Plain-text document sources:

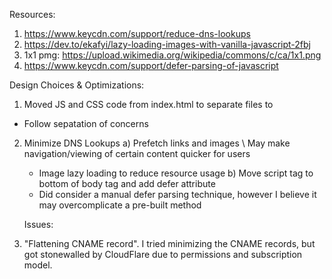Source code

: Resources:

1. https://www.keycdn.com/support/reduce-dns-lookups
2. https://dev.to/ekafyi/lazy-loading-images-with-vanilla-javascript-2fbj
3. 1x1 pmg: https://upload.wikimedia.org/wikipedia/commons/c/ca/1x1.png
4. https://www.keycdn.com/support/defer-parsing-of-javascript

Design Choices & Optimizations:

1. Moved JS and CSS code from index.html to separate files to

- Follow sepatation of concerns

2. Minimize DNS Lookups
   a) Prefetch links and images \ May make navigation/viewing of certain content quicker for users

   - Image lazy loading to reduce resource usage
     b) Move script tag to bottom of body tag and add defer attribute

   * Did consider a manual defer parsing technique, however I believe it may overcomplicate a pre-built method

   Issues:

3. "Flattening CNAME record". I tried minimizing the CNAME records, but got stonewalled by CloudFlare due to permissions and subscription model.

> [Task requirements] Copy each line of the records that has "support" in it.

> [Result for this exercise]
1. https://www.keycdn.com/support/reduce-dns-lookups
4. https://www.keycdn.com/support/defer-parsing-of-javascript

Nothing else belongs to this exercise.